She shifts to hold the guitar across her stomach, passes a thumb across the strings like she's seen him do. He makes a breathy sound, like a chuckle, and points to where her fingers should go on the frets, one here, one higher, one curled back. She tries again, and this time produces a chord, soft and pure. She nearly shivers in pleasure. No one in the Citadel knows how to tune the piano in the Wives' Chamber so it remains unplayed, save when Toast plunks out off-key improvisations to annoy the others.

"Could you... teach me - teach us - how...?"

He shakes his head, but not unkindly. "No. Not for you." He reaches across and takes back the Axe from her, laying it across his knees to fiddle with the strings.

"Doof... will you be in Walhalla one day?"

"Yes. I am awaited." This time he sounds more certain, but does she detect a hint of wariness? She wonders if he thinks she would report his lack of faith to Immortan. The thought depresses her.

"What about me?"

He grins his gaping grin at the silliness of her question. "Yes! All Wives go. If..." He gestures at her stomach, and she suddenly feels sick. Sick, and tired of everything.

"Doof," she says again, and now there is a certain tightness in her throat, which she immediately recognizes and hates. She hasn't cried since... well. She would rather not remember it. "Doof, what am I?"

He stops fiddling. "You are Splendid," he says. He sounds puzzled by the question, or perhaps by the catch in her voice.

"But what am I... what are we here for? Just... for him?"

He stares at her - _stares_ is wrong, she knows, but he is entirely still and she can tell he is listening intently.

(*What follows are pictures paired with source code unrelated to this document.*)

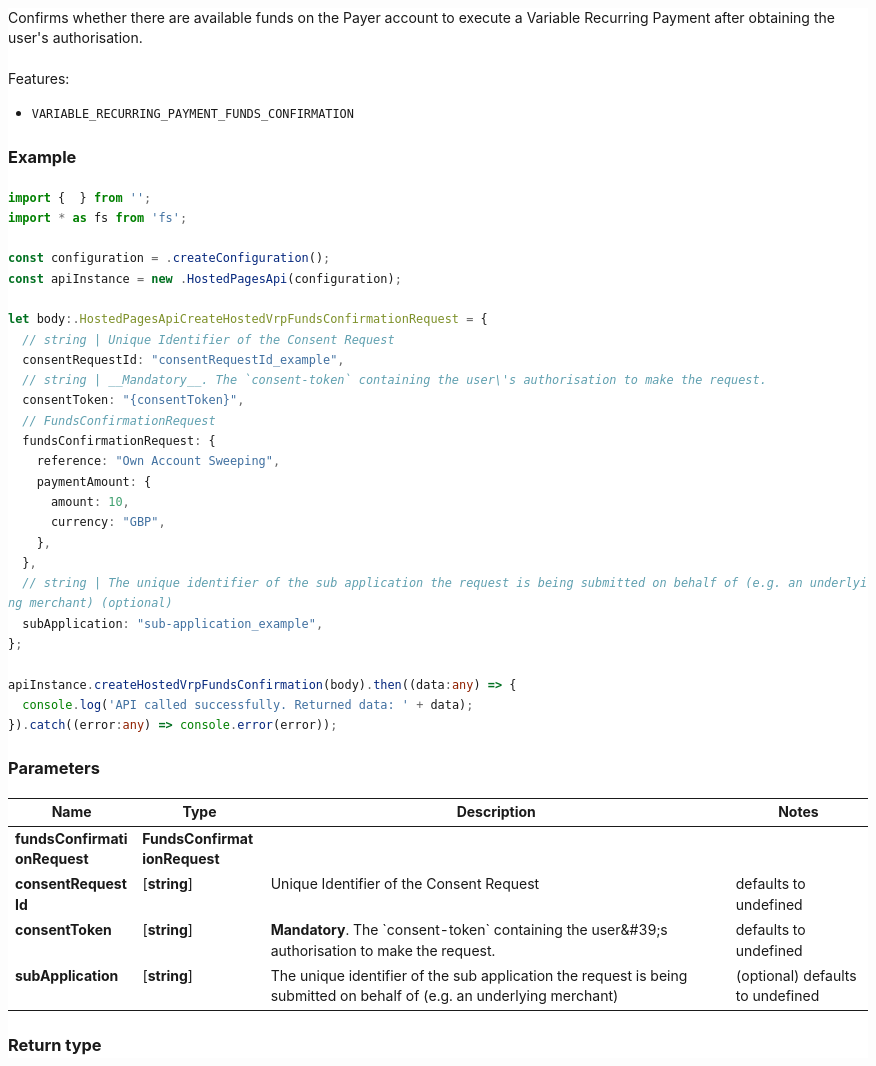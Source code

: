 Confirms whether there are available funds on the Payer account to execute a Variable Recurring Payment after obtaining the user\'s authorisation. <br><br>Features:<ul><li>`VARIABLE_RECURRING_PAYMENT_FUNDS_CONFIRMATION`</li></ul>

### Example


```typescript
import {  } from '';
import * as fs from 'fs';

const configuration = .createConfiguration();
const apiInstance = new .HostedPagesApi(configuration);

let body:.HostedPagesApiCreateHostedVrpFundsConfirmationRequest = {
  // string | Unique Identifier of the Consent Request
  consentRequestId: "consentRequestId_example",
  // string | __Mandatory__. The `consent-token` containing the user\'s authorisation to make the request.
  consentToken: "{consentToken}",
  // FundsConfirmationRequest
  fundsConfirmationRequest: {
    reference: "Own Account Sweeping",
    paymentAmount: {
      amount: 10,
      currency: "GBP",
    },
  },
  // string | The unique identifier of the sub application the request is being submitted on behalf of (e.g. an underlying merchant) (optional)
  subApplication: "sub-application_example",
};

apiInstance.createHostedVrpFundsConfirmation(body).then((data:any) => {
  console.log('API called successfully. Returned data: ' + data);
}).catch((error:any) => console.error(error));
```


### Parameters

Name | Type | Description  | Notes
------------- | ------------- | ------------- | -------------
 **fundsConfirmationRequest** | **FundsConfirmationRequest**|  |
 **consentRequestId** | [**string**] | Unique Identifier of the Consent Request | defaults to undefined
 **consentToken** | [**string**] | __Mandatory__. The &#x60;consent-token&#x60; containing the user\&#39;s authorisation to make the request. | defaults to undefined
 **subApplication** | [**string**] | The unique identifier of the sub application the request is being submitted on behalf of (e.g. an underlying merchant) | (optional) defaults to undefined


### Return type
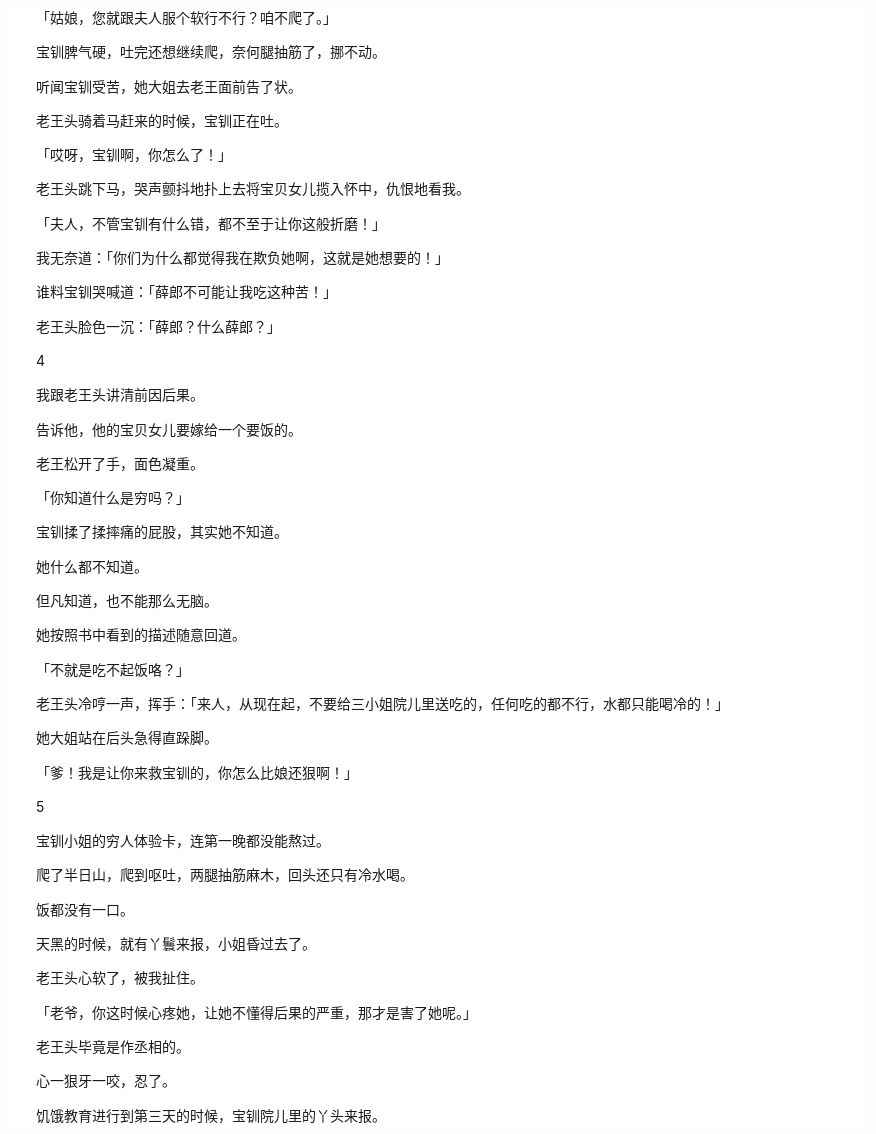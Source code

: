 &emsp;&emsp;「姑娘，您就跟夫人服个软行不行？咱不爬了。」  
  
&emsp;&emsp;宝钏脾气硬，吐完还想继续爬，奈何腿抽筋了，挪不动。  
  
&emsp;&emsp;听闻宝钏受苦，她大姐去老王面前告了状。  
  
&emsp;&emsp;老王头骑着马赶来的时候，宝钏正在吐。  
  
&emsp;&emsp;「哎呀，宝钏啊，你怎么了！」  
  
&emsp;&emsp;老王头跳下马，哭声颤抖地扑上去将宝贝女儿揽入怀中，仇恨地看我。  
  
&emsp;&emsp;「夫人，不管宝钏有什么错，都不至于让你这般折磨！」  
  
&emsp;&emsp;我无奈道：「你们为什么都觉得我在欺负她啊，这就是她想要的！」  
  
&emsp;&emsp;谁料宝钏哭喊道：「薛郎不可能让我吃这种苦！」  
  
&emsp;&emsp;老王头脸色一沉：「薛郎？什么薛郎？」  
  
&emsp;&emsp;4  
  
&emsp;&emsp;我跟老王头讲清前因后果。  
  
&emsp;&emsp;告诉他，他的宝贝女儿要嫁给一个要饭的。  
  
&emsp;&emsp;老王松开了手，面色凝重。  
  
&emsp;&emsp;「你知道什么是穷吗？」  
  
&emsp;&emsp;宝钏揉了揉摔痛的屁股，其实她不知道。  
  
&emsp;&emsp;她什么都不知道。  
  
&emsp;&emsp;但凡知道，也不能那么无脑。  
  
&emsp;&emsp;她按照书中看到的描述随意回道。  
  
&emsp;&emsp;「不就是吃不起饭咯？」  
  
&emsp;&emsp;老王头冷哼一声，挥手：「来人，从现在起，不要给三小姐院儿里送吃的，任何吃的都不行，水都只能喝冷的！」  
  
&emsp;&emsp;她大姐站在后头急得直跺脚。  
  
&emsp;&emsp;「爹！我是让你来救宝钏的，你怎么比娘还狠啊！」  
  
&emsp;&emsp;5  
  
&emsp;&emsp;宝钏小姐的穷人体验卡，连第一晚都没能熬过。  
  
&emsp;&emsp;爬了半日山，爬到呕吐，两腿抽筋麻木，回头还只有冷水喝。  
  
&emsp;&emsp;饭都没有一口。  
  
&emsp;&emsp;天黑的时候，就有丫鬟来报，小姐昏过去了。  
  
&emsp;&emsp;老王头心软了，被我扯住。  
  
&emsp;&emsp;「老爷，你这时候心疼她，让她不懂得后果的严重，那才是害了她呢。」  
  
&emsp;&emsp;老王头毕竟是作丞相的。  
  
&emsp;&emsp;心一狠牙一咬，忍了。  
  
&emsp;&emsp;饥饿教育进行到第三天的时候，宝钏院儿里的丫头来报。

"Am I - are we... just things? For being used and thrown aside?" Like your War Axe, she thinks. Like the ones who came before us. 

He says nothing, his fingers unmoving atop his Axe. Suddenly he cranes his neck forward, and she does instinctively as well, nearly sitting up in the bed.

"Can I... see you?" he asks, almost in a whisper.

She nods, then realizing her mistake, whispers back, "Yes."

He sets the Axe down and leans in close, closer than Angharad has ever been to any Warboy. She catches the chemical scent of warpaint and motor oil, like Joe when he comes to them straight from the Workshops.

And now the Doof Warrior's long fingers are on her face, a calloused thumb tracing her cheekbone, her lips, the line of her jaw and chin. 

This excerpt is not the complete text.